As he panted, tearing the air through his fangs, the weeping injuries drew taut, flesh melding to flesh, nothing remaining to show the damage that had been done but for the sheen of red waiting to be washed clean.

Then came the thunder of righteous boots of coming guards, and the bolted door swung on well-greased hinges as a line of men equipped with gleaming body armor and matte assault weapons came marching through the portal, fanning out to the pit's edges. Those on the floor remained bent and bowed with their feeble hands slowly lifting to their heads, wary gazes following the path of those guns and the men who held them.

With hatred in his eyes, the giant came to his knees like the others when the last of the line parted and another warden—gaunt and severe, dressed in black—stepped over the raised threshold.
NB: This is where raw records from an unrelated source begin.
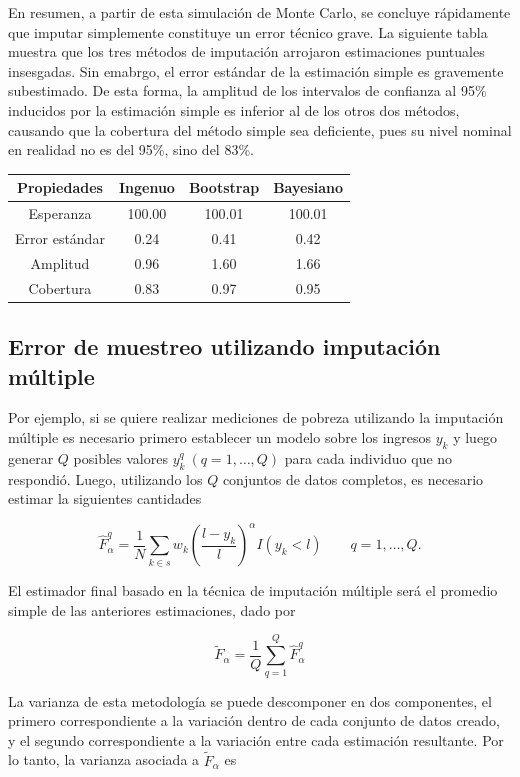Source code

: \documentclass[
  10pt,
  spanish,
]{book}
\begin{document}
En resumen, a partir de esta simulación de Monte Carlo, se concluye rápidamente que imputar simplemente constituye un error técnico grave. La siguiente tabla muestra que los tres métodos de imputación arrojaron estimaciones puntuales insesgadas. Sin emabrgo, el error estándar de la estimación simple es gravemente subestimado. De esta forma, la amplitud de los intervalos de confianza al 95\% inducidos por la estimación simple es inferior al de los otros dos métodos, causando que la cobertura del método simple sea deficiente, pues su nivel nominal en realidad no es del 95\%, sino del 83\%.

\begin{longtable}[]{@{}cccc@{}}
\toprule
Propiedades & Ingenuo & Bootstrap & Bayesiano \\
\midrule
\endhead
Esperanza & 100.00 & 100.01 & 100.01 \\
Error estándar & 0.24 & 0.41 & 0.42 \\
Amplitud & 0.96 & 1.60 & 1.66 \\
Cobertura & 0.83 & 0.97 & 0.95 \\
\bottomrule
\end{longtable}

\hypertarget{error-de-muestreo-utilizando-imputaciuxf3n-muxfaltiple}{%
\subsection{Error de muestreo utilizando imputación múltiple}\label{error-de-muestreo-utilizando-imputaciuxf3n-muxfaltiple}}

Por ejemplo, si se quiere realizar mediciones de pobreza utilizando la imputación múltiple es necesario primero establecer un modelo sobre los ingresos \(y_k\) y luego generar \(Q\) posibles valores \(y_k^q \ (q=1, \ldots, Q)\) para cada individuo que no respondió. Luego, utilizando los \(Q\) conjuntos de datos completos, es necesario estimar la siguientes cantidades

\[
\hat{F}_{\alpha}^{q}=\frac{1}{N}\sum_{k\in s} w_k 
\left(\frac{l-y_k}{l}\right)^{\alpha}I(y_k<l) \ \ \ \ \ \ \ \ \ 
q= 1,\ldots, Q.
\]

El estimador final basado en la técnica de imputación múltiple será el promedio simple de las anteriores estimaciones, dado por

\[
\tilde{F}_{\alpha}=\frac{1}{Q}\sum_{q=1}^Q \hat{F}_{\alpha}^{q}
\]

La varianza de esta metodología se puede descomponer en dos componentes, el primero correspondiente a la variación dentro de cada conjunto de datos creado, y el segundo correspondiente a la variación entre cada estimación resultante. Por lo tanto, la varianza asociada a \(\tilde{F}_{\alpha}\) es
\end{document}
"What a mess," the warden commented, tongue tripping on thick, accented syllables. "You beasts make such a mess of everything you touch. I ask for a show, give you dinner, and you fail to behave civilized even in a fight. Like dogs, you are. Scraping and scrabbling, biting at your betters—but I guess that comparison is unfair. At least dogs don't piss where they eat."

The warden came to stand before the kneeling creature, snapping his gloved fingers for one of the attache to lower their weapon and retrieve a metal thermos from the canvas bag slung across his shoulder. The vampire's gaze fell upon it and did not waver as it was passed from the hands of the guard to the hands of the warden. His eyes widened and his breath was held.

"Hungry, are we?" The uniformed man smirked as the lid was unscrewed and then tossed to the floor, uselessly pinging on the metal. Smoke rose from the thermos's mouth. "You monsters disgust me. You disgust all of society, really, no matter how misunderstood the liberal agenda paints you as. Your quick-witted associations and advocates may have passed that amendment telling us you're legal citizens—people—but you aren't. We know the truth. We recognize your kind for what they really are."

The vampire's head jerked, chin jutting upward as light flickered in the creature's narrowed, emerald eyes. They gleamed as the shields of a Roman legion do when caught in flickering torchlight. "You understand nothing of my kind."

Hands tightened on triggers and guns rose with steady aim toward the kneeling giant, but the warden said nothing and no bullets were shed. He grinned with a mouth full of blunt, smoke-stained teeth and tipped his hand, allowing the murky red liquid within the thermos to dribble and flow to the floor below. The creature watched with trembling fists.

"Perhaps you are right, and yet if you are, I do understand what leashes a dog like you."

The last of the creature's needed nourishment splashed in a puddle at the vampire's knees. Where the puddle and traces of other blood met rose an acrid steam tasting of metal and burnt wood.

Turning upon his booted heels, the warden chuckled and his men followed him from the pit without a given order. Others meant to usher the groaning, filth-covered vampires to their cells filtered in, and the kneeling creature continued to stare at the puddle before him, chest falling in rapid, short breaths. 

He hesitated no longer. Eyes shut, the proud vampire bent his neck and bowed his head to lick his meal up off the floor.